Though social attitudes always have many causes, I think the major reason for the myth of the fascist establishment is simple snobbery. For the elite, friendliness to diversity is the hallmark of tolerance, open-mindedness, courage, and intelligence. Consequently, not only do the elites boast of their own courageous embrace of diversity, but fabricate a fictional fascist white majority as a foil for their own superior tolerance. To this combination of boastfulness and scapegoating, I give the name “diversity snobbery.”

One sees diversity snobbery at work everywhere in the coverage of this election. Certainly, boastfulness is not hard to find among Obama’s supporters. Bob Herbert of the New York Times, for example, smugly asserts that the Obama campaign appeals “to a new generation of voters—younger, smarter, more diverse, more open-minded.”

Meanwhile, the press has made McCain and Palin out to be stoking a “lynch-mob mentality” in their supporters, in the words of left-wing smear artist Keith Olbermann of MSNBC. For example, the press was remarkably eager to believe an unsubstantiated allegation that someone at a Palin rally yelled “Kill him!” when Barack Obama was mentioned.
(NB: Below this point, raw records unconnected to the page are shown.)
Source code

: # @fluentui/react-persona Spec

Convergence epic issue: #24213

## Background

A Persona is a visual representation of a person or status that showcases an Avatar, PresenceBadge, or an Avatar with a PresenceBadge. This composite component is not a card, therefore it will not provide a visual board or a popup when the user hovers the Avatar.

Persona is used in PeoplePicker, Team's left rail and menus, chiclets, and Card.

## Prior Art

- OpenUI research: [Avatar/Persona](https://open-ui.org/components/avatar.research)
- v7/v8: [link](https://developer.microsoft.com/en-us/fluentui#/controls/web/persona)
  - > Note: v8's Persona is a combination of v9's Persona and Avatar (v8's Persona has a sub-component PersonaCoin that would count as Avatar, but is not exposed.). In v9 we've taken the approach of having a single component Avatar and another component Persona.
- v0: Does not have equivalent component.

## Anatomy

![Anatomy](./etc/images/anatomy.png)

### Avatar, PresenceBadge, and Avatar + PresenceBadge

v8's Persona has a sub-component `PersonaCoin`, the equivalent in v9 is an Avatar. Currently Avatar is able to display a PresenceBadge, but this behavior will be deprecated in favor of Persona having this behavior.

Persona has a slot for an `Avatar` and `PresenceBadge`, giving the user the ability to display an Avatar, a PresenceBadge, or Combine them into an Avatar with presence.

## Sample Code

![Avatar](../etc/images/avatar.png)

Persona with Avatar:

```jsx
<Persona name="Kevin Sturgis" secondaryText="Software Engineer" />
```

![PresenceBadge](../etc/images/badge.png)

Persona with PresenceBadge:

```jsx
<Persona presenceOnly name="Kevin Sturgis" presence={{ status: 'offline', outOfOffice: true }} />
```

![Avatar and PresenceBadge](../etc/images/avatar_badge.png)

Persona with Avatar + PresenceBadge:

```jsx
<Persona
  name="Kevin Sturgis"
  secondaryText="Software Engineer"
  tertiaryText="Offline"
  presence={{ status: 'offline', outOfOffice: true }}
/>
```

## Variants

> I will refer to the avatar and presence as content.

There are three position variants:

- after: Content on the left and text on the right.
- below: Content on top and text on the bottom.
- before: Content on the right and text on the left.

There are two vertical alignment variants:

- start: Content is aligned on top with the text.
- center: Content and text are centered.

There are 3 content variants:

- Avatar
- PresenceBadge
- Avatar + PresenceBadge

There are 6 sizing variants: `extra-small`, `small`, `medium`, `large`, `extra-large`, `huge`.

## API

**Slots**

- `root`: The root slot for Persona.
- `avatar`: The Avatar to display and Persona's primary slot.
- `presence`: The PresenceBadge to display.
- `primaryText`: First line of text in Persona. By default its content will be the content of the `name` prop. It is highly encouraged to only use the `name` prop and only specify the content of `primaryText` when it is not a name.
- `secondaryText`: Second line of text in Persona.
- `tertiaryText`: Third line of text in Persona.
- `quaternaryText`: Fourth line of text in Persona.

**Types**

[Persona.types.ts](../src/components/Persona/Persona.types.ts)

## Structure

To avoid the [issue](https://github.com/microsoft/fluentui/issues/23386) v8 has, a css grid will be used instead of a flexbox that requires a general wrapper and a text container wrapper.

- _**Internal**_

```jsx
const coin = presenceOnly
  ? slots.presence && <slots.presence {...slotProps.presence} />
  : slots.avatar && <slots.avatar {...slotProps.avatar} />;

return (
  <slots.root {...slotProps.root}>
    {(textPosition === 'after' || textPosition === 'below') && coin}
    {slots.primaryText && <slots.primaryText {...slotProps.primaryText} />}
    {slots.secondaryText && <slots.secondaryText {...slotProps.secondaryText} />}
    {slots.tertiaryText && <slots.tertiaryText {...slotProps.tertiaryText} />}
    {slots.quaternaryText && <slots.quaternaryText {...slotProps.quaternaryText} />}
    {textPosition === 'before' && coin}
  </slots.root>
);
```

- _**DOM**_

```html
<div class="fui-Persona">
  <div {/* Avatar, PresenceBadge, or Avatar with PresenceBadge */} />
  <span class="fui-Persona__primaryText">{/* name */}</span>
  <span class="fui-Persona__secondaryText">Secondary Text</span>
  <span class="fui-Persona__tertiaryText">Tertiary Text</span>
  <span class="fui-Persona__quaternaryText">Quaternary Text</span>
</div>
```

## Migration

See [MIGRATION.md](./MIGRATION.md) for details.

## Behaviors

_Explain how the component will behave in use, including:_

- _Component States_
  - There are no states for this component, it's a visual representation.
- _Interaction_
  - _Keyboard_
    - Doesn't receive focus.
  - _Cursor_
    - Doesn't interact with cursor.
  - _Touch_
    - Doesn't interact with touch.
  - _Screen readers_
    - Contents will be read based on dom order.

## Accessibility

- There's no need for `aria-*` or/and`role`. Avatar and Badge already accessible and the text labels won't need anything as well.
Olbermann dwelt on the incident for a week, ranting at one point:

on this you’re not only a fraud, Senator [McCain], but you are tacitly inciting lunatics to violence… Suspend your campaign now, until you, or somebody else, gets some control over it and it ceases to be a clear and present danger to the peace of this nation.

Frank Rich of the New York Times accused McCain and Palin of stirring up a “Weimar-like rage” in their supporters, alluding to the period of German history that saw the rise of Nazism. A secret service investigation, however, found no evidence that the phrase had been uttered. Neither Olbermann nor Rich has apologized for the smear.

As has happened so many times before, journalists’ eagerness to believe that violent racism is rampant among whites made them fall for an unsupported accusation. That the elites prove so consistently gullible to this type of claim indicates that some powerful motive is at work here. Snobbery, I think, is a good explanation: by casting the white majority as bigoted rednecks, Olbermann, Rich, and their fans reaffirm their own sense of superior open-mindedness and tolerance.

The press has made many similar gaffes in its coverage of Sarah Palin, which have tended to exaggerate her authoritarianism and ignorance. ABC News reported—the words were subsequently removed from the story—that Sarah Palin had fired a Wasilla librarian for refusing to ban books when she was mayor of the Alaska town in 1996. However, this rumor turned out to be without substance.

Olbermann comes right out and calls Palin “stupid,” but usually the press is a bit more subtle. When Palin asked for clarification of the term “Bush doctrine” in an interview, many commentators accused her of ignorance on foreign policy. However, given that there have been many versions of the Bush Doctrine, the question was a reasonable one.

These exaggerations clearly fit into the logic of diversity snobbery. The fictional narrow-mindedness, ignorance, and authoritarianism of the Republicans throws into relief the elites’ intelligent and broad-minded openness.

Barack Obama himself has artfully appealed to diversity snobbery. In his notorious “Bittergate” comments, the candidate maintained that small-town Americans “cling to” guns, religion, and immigration restrictionism out of bitterness and frustration. Similarly, Obama contrasts the Republican “politics of fear” with his own message of “change” and “hope.” The moral is clear: only bitter, frustrated, fearful losers stuck in the past oppose white dispossession and the eradication of traditional American culture. Successful, savvy people like Obama and his supporters are open to diversity.

Diversity snobbery substitutes insult for argumentation and persuades by appealing to people’s vanity rather than their reason. This elite arrogance is responsible for the distinctive nastiness and shallowness that characterizes today’s political debate. Republicans, after all, are so terrified of being smeared by diversity snobs that they refuse to address the legitimate concerns of white Americans. Consequently, their anger over affirmative action, welfare policies that “spread the wealth” from whites to minorities, and mass immigration continues to fester in silence.